Yesterday we saw the president sign a landmark bill to regulate tobacco products. Part of this new law will govern the nicotine in smoking products. The cigarette companies have a history of manipulating nicotine levels in cigarettes to reinforce addiction in their customers. These activities are well-documented.

These manipulations were discovered because Massachusetts requires manufacturers to use a more realistic test to measure how much nicotine is deliverable to typical smokers and requires companies to report design features of their cigarettes. When Harvard researchers reanalyzed the data they found that the nicotine yield per cigarette rose by an average of 11 percent between 1998 and 2005, a conclusion contested by the industry.

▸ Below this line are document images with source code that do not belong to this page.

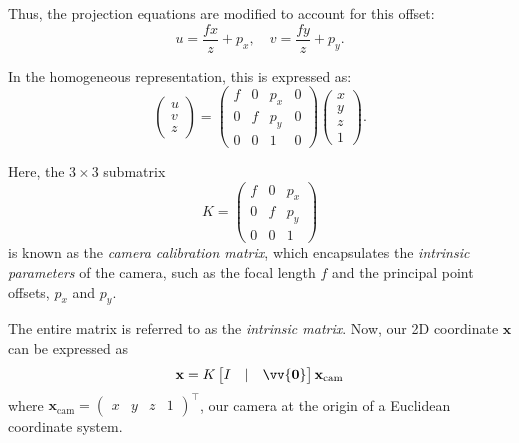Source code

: \documentclass[12pt]{article}
\newcommand{\vect}[1]{\vv{\mathbf{#1}}}
\begin{document}
Thus, the projection equations are modified to account for this offset:
$$
u = \frac{f x}{z} + p_x, \quad v = \frac{f y}{z} + p_y.
$$

In the homogeneous representation, this is expressed as:
$$
\begin{pmatrix} u \\ v \\ z \end{pmatrix} = 
\begin{pmatrix}
f & 0 & p_x & 0 \\
0 & f & p_y & 0 \\
0 & 0 & 1 & 0
\end{pmatrix}
\begin{pmatrix} x \\ y \\ z \\ 1 \end{pmatrix}.
$$

Here, the $3 \times 3$ submatrix
$$
K = \begin{pmatrix}
f & 0 & p_x \\
0 & f & p_y \\
0 & 0 & 1
\end{pmatrix}
$$
is known as the \textit{camera calibration matrix}, which encapsulates the \textit{intrinsic parameters} of the camera, such as the focal length $f$ and the principal point offsets, $p_x$ and $p_y$.

The entire matrix is referred to as the \textit{intrinsic matrix}. Now, our 2D coordinate  $\mathbf{x}$ can be expressed as
$$
\mathbf{x} = K\begin{bmatrix}
    I & | & \vect{0}
\end{bmatrix}\mathbf{x}_\text{cam}
$$
where $\mathbf{x}_\text{cam}=\begin{pmatrix}
    x & y & z & 1
\end{pmatrix}^\top$, our camera at the origin of a Euclidean coordinate system.
\end{document}
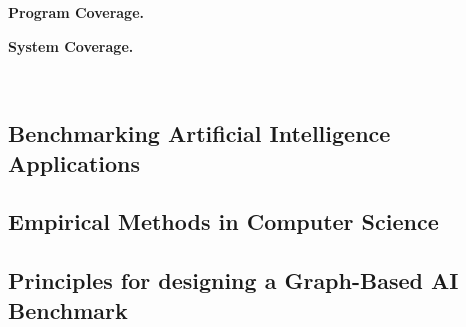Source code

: \textbf{Program Coverage.}

\textbf{System Coverage.}


~\cite{DeMarzi2023}



\cite{Basak2021}


\subsection{Benchmarking Artificial Intelligence Applications}

\subsection{Empirical Methods in Computer Science}

\subsection{Principles for designing a Graph-Based AI Benchmark}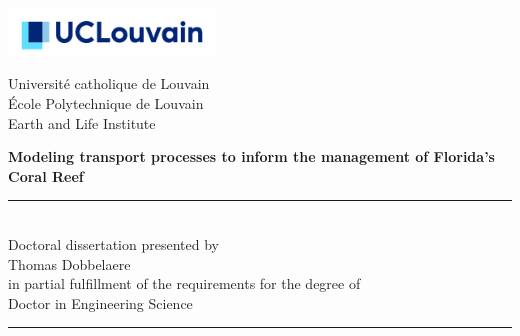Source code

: \thispagestyle{empty}
\begin{minipage}[b]{0.3\textwidth}
\hspace*{-0.8cm}\includegraphics[width=5.5cm]{./figures/logo_ucl.jpg}\vspace{0.35cm}
\end{minipage}
\begin{minipage}[b]{0.69\textwidth}
	\begin{center}
	\hspace*{0.5cm}Université catholique de Louvain\\
	\hspace*{0.5cm}\'Ecole Polytechnique de Louvain\\
	\hspace*{0.5cm} Earth and Life Institute\\
	\end{center}
\end{minipage}


\vspace*{2cm}
\hspace{-0.8cm}
\begin{minipage}{1.02\linewidth}
\centering
\LARGE\bfseries Modeling transport processes to inform the management of Florida's Coral Reef %
\end{minipage}


\vspace*{0.5cm}
\hspace{-0.5cm}\begin{minipage}{\textwidth}
\centering
\rule{50pt}{.5pt}\\[1.2ex]
Doctoral dissertation presented by \\ [2.ex]
{\Large Thomas Dobbelaere\\ [2.ex]
}
in partial fulfillment of the requirements for the degree of\\ [2.ex]
\Large Doctor in Engineering Science

\rule{50pt}{.5pt}\\
\end{minipage}

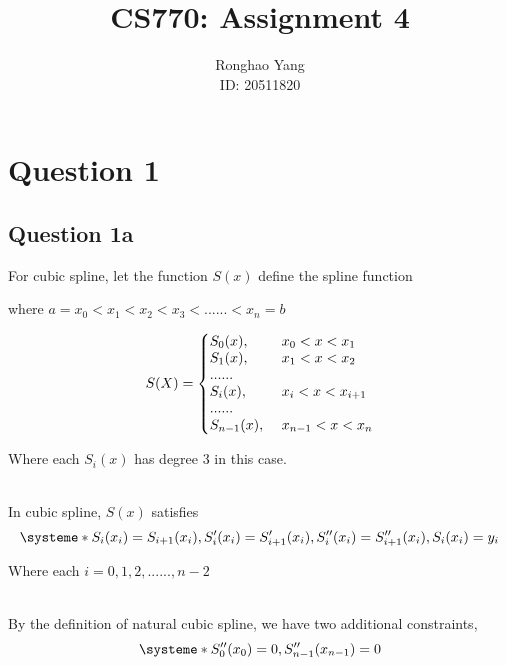 \documentclass[11pt]{article} %
\title{CS770: Assignment 4}
\author{Ronghao Yang\\ID: 20511820}
\begin{document}
\maketitle

\section{Question 1}
\subsection{Question 1a}
For cubic spline, let the function $S(x)$ define the spline function\\\medskip
\centerline{where $a = x_{0} < x_{1} < x_{2} < x_{3} < ......< x_{n} = b$}
 
\begin{equation}
  S(X)=\left\{
  \begin{array}{@{}ll@{}}
    S_{0}(x), & \text{}\ x_{0}<x<x_{1} \\
    S_{1}(x), & \text{}\ x_{1}<x<x_{2}\\
    ......\\
    S_{i}(x), & \text{} \ x_{i}<x<x_{i+1}\\
    ......\\
    S_{n-1}(x), & \text{}\ x_{n-1}<x<x_{n}
  \end{array}\right.
\end{equation} 
\centerline{Where each $S_{i}(x)$ has degree 3 in this case.}\\
In cubic spline, $S(x)$ satisfies
\[
\systeme*{
S_{i}(x_{i})=S_{i+1}(x_{i}),
S_{i}'(x_{i})=S_{i+1}'(x_{i}), 
S_{i}''(x_{i})=S_{i+1}''(x_{i}),
S_{i}(x_{i}) = y_{i}
}
\]
\centerline{Where each $i = 0, 1, 2, ......, n-2$}\\
By the definition of natural cubic spline, we have two additional constraints,
\[
\systeme*{
S_{0}''(x_{0})=0,
S_{n-1}''(x_{n-1})=0
}
\]
\end{document}
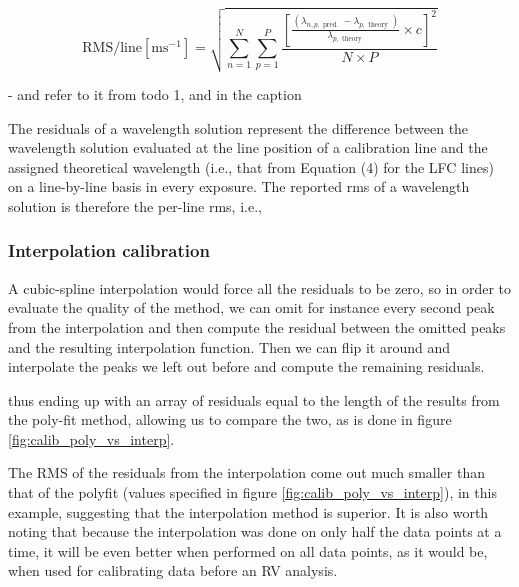     $$
        \text{RMS/line} \left[\mathrm{m} \mathrm{s}^{-1}\right]=\sqrt{\sum_{n=1}^{N} \sum_{p=1}^{P} \frac{\left[\frac{\left(\lambda_{n, p, \text { pred. }}-\lambda_{p, \text { theory }}\right)}{\lambda_{p, \text { theory }}} \times c\right]^{2}}{N \times P}}
    $$

    - and refer to it from todo 1, and in the caption
    
    
    The residuals of a wavelength solution represent the difference between the wavelength solution evaluated at the line position of a calibration line and the assigned theoretical wavelength (i.e., that from Equation (4) for the LFC lines) on a line-by-line basis in every exposure. The reported rms of a wavelength solution is therefore the per-line rms, i.e.,



    \subsubsection{Interpolation calibration}
    A cubic-spline interpolation would force all the residuals to be zero, so in order to evaluate the quality of the method, we can omit for instance every second peak from the interpolation and then compute the residual between the omitted peaks and the resulting interpolation function. Then we can flip it around and interpolate the peaks we left out before and compute the remaining residuals. 
    
    thus ending up with an array of residuals equal to the length of the results from the poly-fit method, allowing us to compare the two, as is done in figure \ref{fig:calib_poly_vs_interp}.

    The RMS of the residuals from the interpolation come out much smaller than that of the polyfit (values specified in figure \ref{fig:calib_poly_vs_interp}), in this example, suggesting that the interpolation method is superior. It is also worth noting that because the interpolation was done on only half the data points at a time, it will be even better when performed on all data points, as it would be, when used for calibrating data before an RV analysis.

Harvard researchers concluded that the companies managed this by using tobacco containing a higher concentration of nicotine and perhaps also by slowing the rate at which cigarettes burned - thus increasing the number of puffs per cigarette. The companies presumably hoped that additional nicotine would hook more new customers and keep old ones from breaking the habit.

There is a general understanding that addiction to cigarettes is difficult to overcome, and that smoking is not simply a failing of will power. In signing yesterday's bill, the president acknowledged his own struggles with tobacco. Knowledge of the strength of this addiction makes people a bit more understanding about why folks continue to smoke when it puts their health at risk. Addiction is a huge contributing factor, though not the only reason people smoke.

Another result of this knowledge is that there are efforts by society to aid sufferers, and prevent more people from being afflicted.

Personally, I'm not fond of being exposed to smoke, and I have never been very compassionate about involuntary exposure to tobacco smoke. However, I do sympathize with people who struggle to quit. They feel the lingering effects of a drug that was designed to make them lifelong customers of a destructive business.

It's not smart to start smoking, but a decision like that should not put you at the mercy of a predatory industry which enlists your biology against you. I liken it to being slipped a rape drug. Just because you show up at a party and have a beer doesn't mean it's OK for someone to slip a substance into your drink that compromises your ability to control what happens to you. The effort to increase the addictiveness of cigarettes is a similar attack on a much larger scale.

Now, it seems, people are finding that the food industry benefits from some complex neurochemistry and the manipulation of ingredients:

In "The End of Overeating," Dr. Kessler finds some similarities in the food industry, which has combined and created foods in a way that taps into our brain circuitry and stimulates our desire for more.

When it comes to stimulating our brains, Dr. Kessler noted, individual ingredients aren't particularly potent. But by combining fats, sugar and salt in innumerable ways, food makers have essentially tapped into the brain's reward system, creating a feedback loop that stimulates our desire to eat and leaves us wanting more and more even when we're full.

If we dismiss overeating as simply a lack of willpower, that's an easy out for those of us who have healthy habits. But we're all bearing the burden of the effects of smoking and overeating. From both a practical and a compassionate view, it behooves us to recognize that there are educational, informational, economic and neurobiological factors. Possible practical solutions in the future positively depend on this.